Et moi, je lui serai, dit l’Éternel, une muraille de feu tout autour, et je serai [sa] gloire au milieu d’elle.
6 Hui, hui, vliedt toch uit het Noorderland, spreekt de HEERE; want Ik heb ulieden uitgebreid naar de vier winden des hemels, spreekt de HEERE.
Ho, Ho! fuyez donc du pays du nord, dit l’Éternel, car je vous ai dispersés aux quatre vents des cieux, dit l’Éternel.
7 Hui, Sion! ontkomt gij, die woont bij de dochter van Babel!
Ho! échappe-toi, Sion, toi qui habites chez la fille de Babylone!
8 Want zo zegt de HEERE der heirscharen: Naar de heerlijkheid over u, heeft Hij mij gezonden tot die heidenen, die ulieden beroofd hebben; want die ulieden aanraakt, die raakt Zijn oogappel aan.
Car ainsi dit l’Éternel des armées: Après la gloire, il m’a envoyé vers les nations qui ont fait de vous leur proie; car celui qui vous touche, touche la prunelle de son œil.
9 Want ziet, Ik zal Mijn hand over henlieden bewegen, en zij zullen hunnen knechten een roof wezen.

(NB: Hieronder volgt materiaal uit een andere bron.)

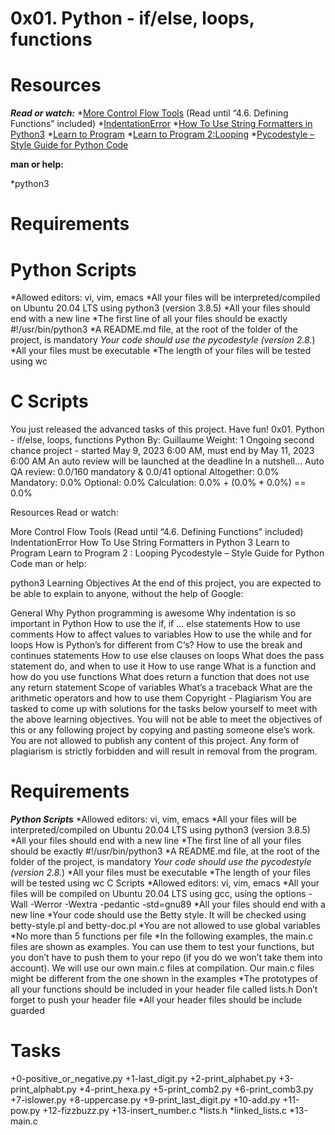 # 0x01. Python - if/else, loops, functions

# Resources
***Read or watch:***
*[More Control Flow Tools](https://docs.python.org/3/tutorial/controlflow.html) (Read until “4.6. Defining Functions” included)
*[IndentationError](https://youtu.be/1QXOd2ZQs-Q)
*[How To Use String Formatters in Python3](https://www.digitalocean.com/community/tutorials/how-to-use-string-formatters-in-python-3)
*[Learn to Program](https://youtube.com/playlist?list=PLGLfVvz_LVvTn3cK5e6LjhgGiSeVlIRwt)
*[Learn to Program 2:Looping](https://youtu.be/swQEbZ6ez1I)
*[Pycodestyle – Style Guide for Python Code](https://pypi.org/project/pycodestyle/)

**man or help:**

*python3

# Requirements

# Python Scripts

*Allowed editors: vi, vim, emacs
*All your files will be interpreted/compiled on Ubuntu 20.04 LTS using python3 (version 3.8.5)
*All your files should end with a new line
*The first line of all your files should be exactly #!/usr/bin/python3
*A README.md file, at the root of the folder of the project, is mandatory
*Your code should use the pycodestyle (version 2.8.*)
*All your files must be executable
*The length of your files will be tested using wc

# C Scripts


You just released the advanced tasks of this project. Have fun!
0x01. Python - if/else, loops, functions
Python
 By: Guillaume
 Weight: 1
 Ongoing second chance project - started May 9, 2023 6:00 AM, must end by May 11, 2023 6:00 AM
 An auto review will be launched at the deadline
In a nutshell…
Auto QA review: 0.0/160 mandatory & 0.0/41 optional
Altogether:  0.0%
Mandatory: 0.0%
Optional: 0.0%
Calculation:  0.0% + (0.0% * 0.0%)  == 0.0%


Resources
Read or watch:

More Control Flow Tools (Read until “4.6. Defining Functions” included)
IndentationError
How To Use String Formatters in Python 3
Learn to Program
Learn to Program 2 : Looping
Pycodestyle – Style Guide for Python Code
man or help:

python3
Learning Objectives
At the end of this project, you are expected to be able to explain to anyone, without the help of Google:

General
Why Python programming is awesome
Why indentation is so important in Python
How to use the if, if ... else statements
How to use comments
How to affect values to variables
How to use the while and for loops
How is Python’s for different from C‘s?
How to use the break and continues statements
How to use else clauses on loops
What does the pass statement do, and when to use it
How to use range
What is a function and how do you use functions
What does return a function that does not use any return statement
Scope of variables
What’s a traceback
What are the arithmetic operators and how to use them
Copyright - Plagiarism
You are tasked to come up with solutions for the tasks below yourself to meet with the above learning objectives.
You will not be able to meet the objectives of this or any following project by copying and pasting someone else’s work.
You are not allowed to publish any content of this project.
Any form of plagiarism is strictly forbidden and will result in removal from the program.
# Requirements
***Python Scripts***
*Allowed editors: vi, vim, emacs
*All your files will be interpreted/compiled on Ubuntu 20.04 LTS using python3 (version 3.8.5)
*All your files should end with a new line
*The first line of all your files should be exactly #!/usr/bin/python3
*A README.md file, at the root of the folder of the project, is mandatory
*Your code should use the pycodestyle (version 2.8.*)
*All your files must be executable
*The length of your files will be tested using wc
C Scripts
*Allowed editors: vi, vim, emacs
*All your files will be compiled on Ubuntu 20.04 LTS using gcc, using the options -Wall -Werror -Wextra -pedantic -std=gnu89
*All your files should end with a new line
*Your code should use the Betty style. It will be checked using betty-style.pl and betty-doc.pl
*You are not allowed to use global variables
*No more than 5 functions per file
*In the following examples, the main.c files are shown as examples. You can use them to test your functions, but you don’t have to push them to your repo (if you do we won’t take them into account). We will use our own main.c files at compilation. Our main.c files might be different from the one shown in the examples
*The prototypes of all your functions should be included in your header file called lists.h
Don’t forget to push your header file
*All your header files should be include guarded

# Tasks

+0-positive_or_negative.py
+1-last_digit.py
+2-print_alphabet.py
+3-print_alphabt.py
+4-print_hexa.py
+5-print_comb2.py
+6-print_comb3.py
+7-islower.py
+8-uppercase.py
+9-print_last_digit.py
+10-add.py
+11-pow.py
+12-fizzbuzz.py
+13-insert_number.c
  *lists.h
  *linked_lists.c
  *13-main.c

Alzo zult gijlieden weten, dat de HEERE der heirscharen mij gezonden heeft.
Car voici, je secoue ma main sur elles, et elles seront la proie de ceux qui les servaient; et vous saurez que l’Éternel des armées m’a envoyé.
10 Juich en verblijd u, gij dochter Sions; want zie, Ik kom, en Ik zal in het midden van u wonen, spreekt de HEERE.
Exulte, et réjouis-toi, fille de Sion! car voici, je viens et je demeurerai au milieu de toi, dit l’Éternel.
11 En vele heidenen zullen te dien dage den HEERE toegevoegd worden, en zij zullen Mij tot een volk wezen; en Ik zal in het midden van u wonen; en gij zult weten, dat de HEERE der heirscharen mij tot u gezonden heeft.
Et beaucoup de nations se joindront à l’Éternel en ce jour-là, et elles me seront pour peuple, et je demeurerai au milieu de toi; et tu sauras que l’Éternel des armées m’a envoyé à toi.
12 Dan zal de HEERE Juda erven voor Zijn deel, in het heilige land, en Hij zal Jeruzalem nog verkiezen.
Et l’Éternel possédera Juda [comme] sa part sur la terre sainte, et il choisira encore Jérusalem.
13 Zwijg, alle vlees, voor het aangezicht des HEEREN! want Hij is ontwaakt uit Zijn heilige woning.
Que toute chair fasse silence devant l’Éternel, car il s’est réveillé de sa demeure sainte.